ACTION ITEM: Your answer should consist solely of the lines from the first line of the data through the line with "affect the results.**", each reproduced exactly.

Stored data:

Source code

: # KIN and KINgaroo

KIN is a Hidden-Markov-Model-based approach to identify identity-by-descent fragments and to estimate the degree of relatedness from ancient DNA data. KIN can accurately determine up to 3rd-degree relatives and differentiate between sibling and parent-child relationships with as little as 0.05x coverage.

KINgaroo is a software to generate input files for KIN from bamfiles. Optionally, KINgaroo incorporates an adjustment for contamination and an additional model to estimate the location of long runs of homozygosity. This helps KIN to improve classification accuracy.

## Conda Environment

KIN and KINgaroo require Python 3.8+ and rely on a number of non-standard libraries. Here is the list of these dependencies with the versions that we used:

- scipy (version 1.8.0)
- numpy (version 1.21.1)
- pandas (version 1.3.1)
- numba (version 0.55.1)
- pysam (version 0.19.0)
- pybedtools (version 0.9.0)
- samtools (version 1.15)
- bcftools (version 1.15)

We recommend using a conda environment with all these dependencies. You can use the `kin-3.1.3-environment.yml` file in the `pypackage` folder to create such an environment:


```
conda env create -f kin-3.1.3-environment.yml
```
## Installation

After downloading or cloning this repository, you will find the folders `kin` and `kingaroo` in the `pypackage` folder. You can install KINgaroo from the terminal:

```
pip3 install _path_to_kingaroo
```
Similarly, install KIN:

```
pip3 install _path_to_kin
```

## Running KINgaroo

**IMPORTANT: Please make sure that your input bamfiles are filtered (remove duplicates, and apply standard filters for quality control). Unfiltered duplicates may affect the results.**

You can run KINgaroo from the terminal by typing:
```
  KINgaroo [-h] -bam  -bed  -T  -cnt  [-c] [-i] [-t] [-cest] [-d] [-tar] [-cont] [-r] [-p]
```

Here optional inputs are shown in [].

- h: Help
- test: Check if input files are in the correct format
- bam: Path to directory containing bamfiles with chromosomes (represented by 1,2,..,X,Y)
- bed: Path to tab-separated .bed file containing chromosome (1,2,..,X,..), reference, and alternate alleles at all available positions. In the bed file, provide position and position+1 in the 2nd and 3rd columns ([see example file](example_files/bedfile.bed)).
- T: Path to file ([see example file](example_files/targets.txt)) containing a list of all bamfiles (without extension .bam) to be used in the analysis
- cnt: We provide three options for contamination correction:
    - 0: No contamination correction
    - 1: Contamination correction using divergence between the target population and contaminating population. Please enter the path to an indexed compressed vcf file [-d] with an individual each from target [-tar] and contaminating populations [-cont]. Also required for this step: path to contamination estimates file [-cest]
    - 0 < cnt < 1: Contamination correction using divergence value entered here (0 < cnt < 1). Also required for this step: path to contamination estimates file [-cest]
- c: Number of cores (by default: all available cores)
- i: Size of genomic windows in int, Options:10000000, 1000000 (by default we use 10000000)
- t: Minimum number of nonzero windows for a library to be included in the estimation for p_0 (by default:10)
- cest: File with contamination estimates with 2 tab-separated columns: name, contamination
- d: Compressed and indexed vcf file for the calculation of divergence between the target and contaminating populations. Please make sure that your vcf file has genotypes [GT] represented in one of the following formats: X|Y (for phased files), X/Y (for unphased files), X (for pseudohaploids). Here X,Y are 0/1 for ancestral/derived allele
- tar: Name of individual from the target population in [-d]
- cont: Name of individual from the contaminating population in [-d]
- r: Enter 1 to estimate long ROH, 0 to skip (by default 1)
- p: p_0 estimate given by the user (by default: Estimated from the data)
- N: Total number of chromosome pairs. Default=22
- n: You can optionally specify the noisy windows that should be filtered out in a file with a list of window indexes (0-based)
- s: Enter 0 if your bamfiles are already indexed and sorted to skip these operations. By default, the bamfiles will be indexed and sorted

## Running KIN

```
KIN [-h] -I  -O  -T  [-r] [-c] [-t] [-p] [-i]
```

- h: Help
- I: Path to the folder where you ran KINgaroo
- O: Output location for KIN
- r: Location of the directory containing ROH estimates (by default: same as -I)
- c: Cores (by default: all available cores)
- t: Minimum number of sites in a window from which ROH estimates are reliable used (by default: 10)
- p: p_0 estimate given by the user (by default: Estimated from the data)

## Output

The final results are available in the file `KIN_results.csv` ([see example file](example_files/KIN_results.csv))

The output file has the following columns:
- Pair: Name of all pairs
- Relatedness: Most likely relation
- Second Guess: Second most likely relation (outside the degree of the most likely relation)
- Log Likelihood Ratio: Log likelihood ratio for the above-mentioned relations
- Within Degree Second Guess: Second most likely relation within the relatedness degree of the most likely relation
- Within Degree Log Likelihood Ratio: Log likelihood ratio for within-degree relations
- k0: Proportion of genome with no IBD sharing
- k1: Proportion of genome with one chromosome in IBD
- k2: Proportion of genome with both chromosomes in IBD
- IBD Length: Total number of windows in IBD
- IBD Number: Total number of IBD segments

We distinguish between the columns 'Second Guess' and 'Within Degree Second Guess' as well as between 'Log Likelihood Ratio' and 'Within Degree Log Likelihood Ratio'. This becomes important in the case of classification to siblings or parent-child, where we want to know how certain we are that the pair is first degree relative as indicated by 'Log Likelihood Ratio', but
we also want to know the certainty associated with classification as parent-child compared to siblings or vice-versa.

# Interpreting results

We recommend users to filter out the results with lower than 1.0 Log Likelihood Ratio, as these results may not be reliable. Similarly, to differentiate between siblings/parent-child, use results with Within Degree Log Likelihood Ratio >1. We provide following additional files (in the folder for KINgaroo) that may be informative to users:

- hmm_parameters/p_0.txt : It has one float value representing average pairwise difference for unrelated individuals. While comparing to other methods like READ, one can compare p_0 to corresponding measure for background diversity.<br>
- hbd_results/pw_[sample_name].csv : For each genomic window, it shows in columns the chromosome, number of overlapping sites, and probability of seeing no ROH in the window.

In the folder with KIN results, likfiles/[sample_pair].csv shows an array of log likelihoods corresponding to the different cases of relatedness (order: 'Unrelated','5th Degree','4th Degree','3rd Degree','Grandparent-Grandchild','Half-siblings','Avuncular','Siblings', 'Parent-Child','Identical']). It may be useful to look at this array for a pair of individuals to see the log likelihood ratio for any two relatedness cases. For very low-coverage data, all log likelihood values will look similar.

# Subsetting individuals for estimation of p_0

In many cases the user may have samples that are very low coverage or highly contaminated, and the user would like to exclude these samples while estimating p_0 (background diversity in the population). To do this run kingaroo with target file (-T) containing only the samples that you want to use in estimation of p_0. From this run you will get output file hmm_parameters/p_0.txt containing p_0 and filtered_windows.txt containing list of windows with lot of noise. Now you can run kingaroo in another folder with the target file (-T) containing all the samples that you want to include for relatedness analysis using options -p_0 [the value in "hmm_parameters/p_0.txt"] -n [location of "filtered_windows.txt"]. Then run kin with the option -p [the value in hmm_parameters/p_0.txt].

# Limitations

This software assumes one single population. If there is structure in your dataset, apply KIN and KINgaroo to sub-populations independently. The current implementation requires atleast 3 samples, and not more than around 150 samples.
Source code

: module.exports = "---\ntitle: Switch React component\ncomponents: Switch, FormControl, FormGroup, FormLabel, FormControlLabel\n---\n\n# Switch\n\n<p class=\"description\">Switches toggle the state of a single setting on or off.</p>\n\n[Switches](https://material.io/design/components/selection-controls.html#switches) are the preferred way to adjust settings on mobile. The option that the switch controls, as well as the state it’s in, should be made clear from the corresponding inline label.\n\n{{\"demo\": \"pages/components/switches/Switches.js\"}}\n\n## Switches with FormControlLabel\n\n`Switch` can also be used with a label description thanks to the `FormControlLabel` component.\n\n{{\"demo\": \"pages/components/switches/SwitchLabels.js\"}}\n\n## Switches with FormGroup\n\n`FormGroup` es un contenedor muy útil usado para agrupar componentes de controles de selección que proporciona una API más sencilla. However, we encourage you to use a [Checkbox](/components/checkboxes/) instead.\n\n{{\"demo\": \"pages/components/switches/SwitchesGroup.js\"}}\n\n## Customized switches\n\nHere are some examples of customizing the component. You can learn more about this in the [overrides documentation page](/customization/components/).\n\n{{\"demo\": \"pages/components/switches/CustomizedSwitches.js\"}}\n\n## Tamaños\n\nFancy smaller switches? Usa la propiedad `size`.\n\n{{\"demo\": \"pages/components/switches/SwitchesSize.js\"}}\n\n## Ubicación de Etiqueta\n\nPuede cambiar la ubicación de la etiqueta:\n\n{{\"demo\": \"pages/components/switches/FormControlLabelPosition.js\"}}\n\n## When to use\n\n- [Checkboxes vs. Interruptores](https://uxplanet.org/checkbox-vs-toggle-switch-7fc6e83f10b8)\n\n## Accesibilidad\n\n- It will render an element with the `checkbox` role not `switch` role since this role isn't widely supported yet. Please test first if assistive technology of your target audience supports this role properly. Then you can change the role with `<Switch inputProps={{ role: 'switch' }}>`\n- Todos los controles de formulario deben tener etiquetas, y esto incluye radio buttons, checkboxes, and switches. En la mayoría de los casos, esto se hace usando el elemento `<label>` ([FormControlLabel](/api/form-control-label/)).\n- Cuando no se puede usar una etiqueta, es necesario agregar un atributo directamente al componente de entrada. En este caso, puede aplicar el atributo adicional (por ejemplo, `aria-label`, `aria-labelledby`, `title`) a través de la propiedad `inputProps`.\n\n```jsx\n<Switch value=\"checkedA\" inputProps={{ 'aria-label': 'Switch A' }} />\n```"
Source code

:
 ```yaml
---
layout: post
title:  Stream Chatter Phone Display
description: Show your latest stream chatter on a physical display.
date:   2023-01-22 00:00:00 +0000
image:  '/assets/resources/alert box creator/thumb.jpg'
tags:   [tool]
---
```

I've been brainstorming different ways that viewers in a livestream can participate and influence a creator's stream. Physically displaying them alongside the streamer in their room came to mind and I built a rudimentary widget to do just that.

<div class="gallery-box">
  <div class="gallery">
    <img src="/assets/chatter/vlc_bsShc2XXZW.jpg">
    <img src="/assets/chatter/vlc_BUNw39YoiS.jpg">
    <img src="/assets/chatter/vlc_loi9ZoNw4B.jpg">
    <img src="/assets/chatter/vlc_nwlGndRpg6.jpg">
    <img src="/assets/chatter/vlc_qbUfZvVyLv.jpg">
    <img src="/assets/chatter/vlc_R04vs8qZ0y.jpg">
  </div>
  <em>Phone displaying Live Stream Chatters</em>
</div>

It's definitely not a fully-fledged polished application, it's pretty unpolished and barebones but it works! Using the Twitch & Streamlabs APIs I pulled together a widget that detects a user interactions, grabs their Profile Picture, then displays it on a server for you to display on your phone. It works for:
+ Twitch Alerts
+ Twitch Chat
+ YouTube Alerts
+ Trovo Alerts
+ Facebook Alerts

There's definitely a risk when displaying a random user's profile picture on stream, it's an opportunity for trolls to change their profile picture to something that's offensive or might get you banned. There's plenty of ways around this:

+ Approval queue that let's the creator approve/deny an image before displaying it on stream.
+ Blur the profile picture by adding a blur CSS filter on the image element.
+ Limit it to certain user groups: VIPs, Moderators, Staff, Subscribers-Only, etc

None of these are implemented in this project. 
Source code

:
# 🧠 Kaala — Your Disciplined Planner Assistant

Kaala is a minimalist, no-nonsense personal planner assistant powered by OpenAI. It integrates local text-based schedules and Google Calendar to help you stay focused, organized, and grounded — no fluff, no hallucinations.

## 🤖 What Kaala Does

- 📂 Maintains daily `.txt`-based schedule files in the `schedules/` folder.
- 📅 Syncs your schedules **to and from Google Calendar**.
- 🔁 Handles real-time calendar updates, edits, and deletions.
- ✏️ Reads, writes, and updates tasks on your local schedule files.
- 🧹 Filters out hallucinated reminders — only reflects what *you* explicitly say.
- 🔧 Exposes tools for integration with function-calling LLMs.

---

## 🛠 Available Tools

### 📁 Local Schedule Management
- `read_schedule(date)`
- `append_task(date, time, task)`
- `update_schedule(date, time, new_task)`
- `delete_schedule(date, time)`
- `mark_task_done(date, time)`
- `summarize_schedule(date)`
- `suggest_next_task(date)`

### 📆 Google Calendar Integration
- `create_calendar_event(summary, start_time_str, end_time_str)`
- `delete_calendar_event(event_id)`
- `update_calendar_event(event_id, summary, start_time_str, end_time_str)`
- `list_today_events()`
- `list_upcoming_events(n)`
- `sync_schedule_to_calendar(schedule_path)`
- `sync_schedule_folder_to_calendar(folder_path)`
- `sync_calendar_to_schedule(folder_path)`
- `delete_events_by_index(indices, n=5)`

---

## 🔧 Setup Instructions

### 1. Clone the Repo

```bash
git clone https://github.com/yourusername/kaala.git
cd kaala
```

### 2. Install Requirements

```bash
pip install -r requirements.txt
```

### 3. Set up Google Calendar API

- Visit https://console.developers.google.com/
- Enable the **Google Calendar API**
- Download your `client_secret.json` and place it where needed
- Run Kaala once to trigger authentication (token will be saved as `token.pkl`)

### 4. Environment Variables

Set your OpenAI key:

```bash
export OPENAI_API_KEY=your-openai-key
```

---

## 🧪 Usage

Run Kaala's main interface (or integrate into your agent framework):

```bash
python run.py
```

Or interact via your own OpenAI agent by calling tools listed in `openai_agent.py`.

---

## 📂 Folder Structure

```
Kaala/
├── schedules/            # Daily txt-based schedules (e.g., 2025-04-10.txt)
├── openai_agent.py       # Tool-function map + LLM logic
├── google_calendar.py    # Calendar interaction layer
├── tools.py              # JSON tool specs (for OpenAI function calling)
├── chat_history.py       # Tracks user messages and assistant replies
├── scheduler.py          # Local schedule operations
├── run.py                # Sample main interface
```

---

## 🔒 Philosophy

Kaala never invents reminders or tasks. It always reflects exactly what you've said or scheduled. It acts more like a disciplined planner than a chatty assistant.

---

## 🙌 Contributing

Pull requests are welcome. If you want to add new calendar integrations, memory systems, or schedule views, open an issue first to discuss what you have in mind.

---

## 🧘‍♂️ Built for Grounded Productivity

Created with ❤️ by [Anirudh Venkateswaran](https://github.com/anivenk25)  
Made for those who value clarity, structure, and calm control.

SOLUTION FOR THIS PROBLEM:
Source code

: # KIN and KINgaroo

KIN is a Hidden-Markov-Model-based approach to identify identity-by-descent fragments and to estimate the degree of relatedness from ancient DNA data. KIN can accurately determine up to 3rd-degree relatives and differentiate between sibling and parent-child relationships with as little as 0.05x coverage.

KINgaroo is a software to generate input files for KIN from bamfiles. Optionally, KINgaroo incorporates an adjustment for contamination and an additional model to estimate the location of long runs of homozygosity. This helps KIN to improve classification accuracy.

## Conda Environment

KIN and KINgaroo require Python 3.8+ and rely on a number of non-standard libraries. Here is the list of these dependencies with the versions that we used:

- scipy (version 1.8.0)
- numpy (version 1.21.1)
- pandas (version 1.3.1)
- numba (version 0.55.1)
- pysam (version 0.19.0)
- pybedtools (version 0.9.0)
- samtools (version 1.15)
- bcftools (version 1.15)

We recommend using a conda environment with all these dependencies. You can use the `kin-3.1.3-environment.yml` file in the `pypackage` folder to create such an environment:


```
conda env create -f kin-3.1.3-environment.yml
```
## Installation

After downloading or cloning this repository, you will find the folders `kin` and `kingaroo` in the `pypackage` folder. You can install KINgaroo from the terminal:

```
pip3 install _path_to_kingaroo
```
Similarly, install KIN:

```
pip3 install _path_to_kin
```

## Running KINgaroo

**IMPORTANT: Please make sure that your input bamfiles are filtered (remove duplicates, and apply standard filters for quality control). Unfiltered duplicates may affect the results.**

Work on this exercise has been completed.